Document images with source code
"""

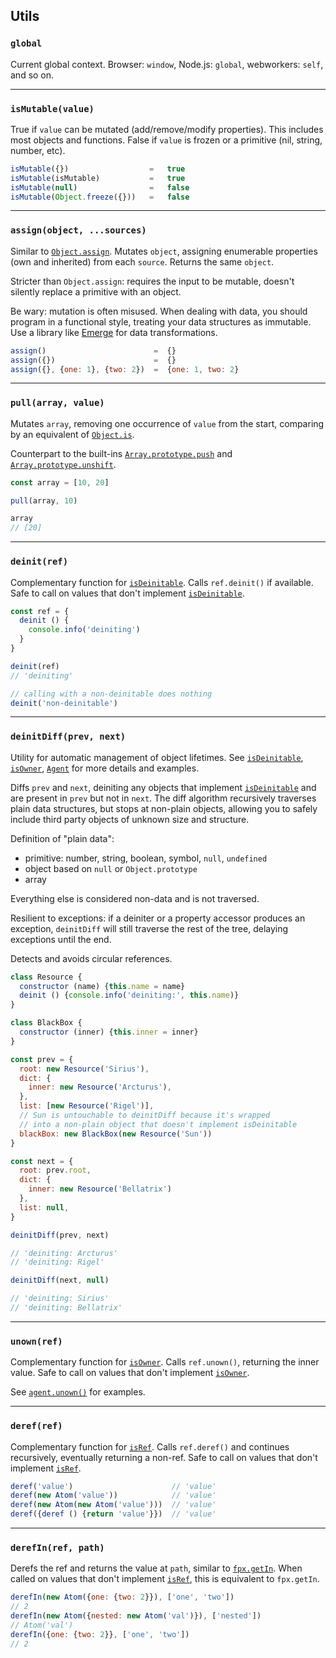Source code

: ## Utils

### `global`

Current global context. Browser: `window`, Node.js: `global`, webworkers: `self`, and so on.

---

### `isMutable(value)`

True if `value` can be mutated (add/remove/modify properties). This includes
most objects and functions. False if `value` is frozen or a primitive (nil,
string, number, etc).

```js
isMutable({})                  =   true
isMutable(isMutable)           =   true
isMutable(null)                =   false
isMutable(Object.freeze({}))   =   false
```

---

### `assign(object, ...sources)`

Similar to [`Object.assign`](https://developer.mozilla.org/en-US/docs/Web/JavaScript/Reference/Global_Objects/Object/assign). Mutates `object`, assigning enumerable properties (own and inherited) from each `source`. Returns the same `object`.

Stricter than `Object.assign`: requires the input to be mutable, doesn't silently replace a primitive with an object.

Be wary: mutation is often misused. When dealing with data, you should program
in a functional style, treating your data structures as immutable. Use a library
like [Emerge](https://github.com/Mitranim/emerge) for data transformations.

```js
assign()                        =  {}
assign({})                      =  {}
assign({}, {one: 1}, {two: 2})  =  {one: 1, two: 2}
```

---

### `pull(array, value)`

Mutates `array`, removing one occurrence of `value` from the start, comparing by an equivalent of <a href="https://developer.mozilla.org/en-US/docs/Web/JavaScript/Reference/Global_Objects/Object/is" target="_blank">`Object.is`</a>.

Counterpart to the built-ins [`Array.prototype.push`](https://developer.mozilla.org/en-US/docs/Web/JavaScript/Reference/Global_Objects/Array/push) and [`Array.prototype.unshift`](https://developer.mozilla.org/en-US/docs/Web/JavaScript/Reference/Global_Objects/Array/unshift).

```js
const array = [10, 20]

pull(array, 10)

array
// [20]
```

---

### `deinit(ref)`

Complementary function for [`isDeinitable`](#-isdeinitable-value-). Calls
`ref.deinit()` if available. Safe to call on values that don't implement
[`isDeinitable`](#-isdeinitable-value-).

```js
const ref = {
  deinit () {
    console.info('deiniting')
  }
}

deinit(ref)
// 'deiniting'

// calling with a non-deinitable does nothing
deinit('non-deinitable')
```

---

### `deinitDiff(prev, next)`

Utility for automatic management of object lifetimes. See
[`isDeinitable`](#-isdeinitable-value-), [`isOwner`](#-isowner-value-),
[`Agent`](#-agent-value-) for more details and examples.

Diffs `prev` and `next`, deiniting any objects that implement [`isDeinitable`](#-isdeinitable-value-) and are present in `prev` but not in `next`. The diff algorithm recursively traverses plain data structures, but stops at non-plain objects, allowing you to safely include third party objects of unknown size and structure.

Definition of "plain data":

  * primitive: number, string, boolean, symbol, `null`, `undefined`
  * object based on `null` or `Object.prototype`
  * array

Everything else is considered non-data and is not traversed.

Resilient to exceptions: if a deiniter or a property accessor produces an
exception, `deinitDiff` will still traverse the rest of the tree, delaying
exceptions until the end.

Detects and avoids circular references.

```js
class Resource {
  constructor (name) {this.name = name}
  deinit () {console.info('deiniting:', this.name)}
}

class BlackBox {
  constructor (inner) {this.inner = inner}
}

const prev = {
  root: new Resource('Sirius'),
  dict: {
    inner: new Resource('Arcturus'),
  },
  list: [new Resource('Rigel')],
  // Sun is untouchable to deinitDiff because it's wrapped
  // into a non-plain object that doesn't implement isDeinitable
  blackBox: new BlackBox(new Resource('Sun'))
}

const next = {
  root: prev.root,
  dict: {
    inner: new Resource('Bellatrix')
  },
  list: null,
}

deinitDiff(prev, next)

// 'deiniting: Arcturus'
// 'deiniting: Rigel'

deinitDiff(next, null)

// 'deiniting: Sirius'
// 'deiniting: Bellatrix'
```

---

### `unown(ref)`

Complementary function for [`isOwner`](#-isowner-value-). Calls `ref.unown()`,
returning the inner value. Safe to call on values that don't implement
[`isOwner`](#-isowner-value-).

See [`agent.unown()`](#-agent-unown-) for examples.

---

### `deref(ref)`

Complementary function for [`isRef`](#-isref-value-). Calls `ref.deref()` and
continues recursively, eventually returning a non-ref. Safe to call on values
that don't implement [`isRef`](#-isref-value-).

```js
deref('value')                      // 'value'
deref(new Atom('value'))            // 'value'
deref(new Atom(new Atom('value')))  // 'value'
deref({deref () {return 'value'}})  // 'value'
```

---

### `derefIn(ref, path)`

Derefs the ref and returns the value at `path`, similar to [`fpx.getIn`](https://mitranim.com/fpx/#-getin-value-path-). When called on values that don't implement [`isRef`](#-isref-value-), this is equivalent to `fpx.getIn`.

```js
derefIn(new Atom({one: {two: 2}}), ['one', 'two'])
// 2
derefIn(new Atom({nested: new Atom('val')}), ['nested'])
// Atom('val')
derefIn({one: {two: 2}}, ['one', 'two'])
// 2
```
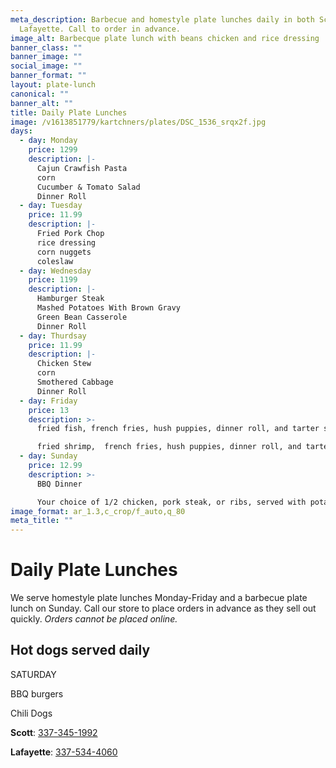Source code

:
 ```yaml
---
meta_description: Barbecue and homestyle plate lunches daily in both Scott and
  Lafayette. Call to order in advance.
image_alt: Barbecque plate lunch with beans chicken and rice dressing
banner_class: ""
banner_image: ""
social_image: ""
banner_format: ""
layout: plate-lunch
canonical: ""
banner_alt: ""
title: Daily Plate Lunches
image: /v1613851779/kartchners/plates/DSC_1536_srqx2f.jpg
days:
  - day: Monday
    price: 1299
    description: |-
      Cajun Crawfish Pasta
      corn
      Cucumber & Tomato Salad
      Dinner Roll
  - day: Tuesday
    price: 11.99
    description: |-
      Fried Pork Chop
      rice dressing 
      corn nuggets
      coleslaw
  - day: Wednesday
    price: 1199
    description: |-
      Hamburger Steak
      Mashed Potatoes With Brown Gravy
      Green Bean Casserole
      Dinner Roll
  - day: Thurdsay
    price: 11.99
    description: |-
      Chicken Stew
      corn
      Smothered Cabbage
      Dinner Roll
  - day: Friday
    price: 13
    description: >-
      fried fish, french fries, hush puppies, dinner roll, and tarter sauce 

      fried shrimp,  french fries, hush puppies, dinner roll, and tarter sauce. fish and shrimp can be made as a combo
  - day: Sunday
    price: 12.99
    description: >-
      BBQ Dinner

      Your choice of 1/2 chicken, pork steak, or ribs, served with potato salad, baked beans, rice dressing and dinner rolls  
image_format: ar_1.3,c_crop/f_auto,q_80
meta_title: ""
---
```

<h1 class="text-5xl text-red-700">
  Daily Plate Lunches
</h1>

<p class="mb-6">We serve homestyle plate lunches Monday-Friday and a barbecue plate lunch on Sunday. Call our store to place orders in advance as they sell out quickly. <em>Orders cannot be placed online.</em></p>
<h2 class="text-gray-800">Hot dogs served daily</h2>

S﻿ATURDAY

BBQ burgers

C﻿hili Dogs

<p><strong>Scott</strong>: <a href="tel:3373451992">337-345-1992</a></p>
<p class="mb-6"><strong>Lafayette</strong>: <a href="tel:3375344060">337-534-4060</a></p>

"""

EXERCISE DESCRIPTION: In the entries above, find each line containing the string "path" and copy it.

WRITTEN REPLY:
### `derefIn(ref, path)`
Derefs the ref and returns the value at `path`, similar to [`fpx.getIn`](https://mitranim.com/fpx/#-getin-value-path-). When called on values that don't implement [`isRef`](#-isref-value-), this is equivalent to `fpx.getIn`.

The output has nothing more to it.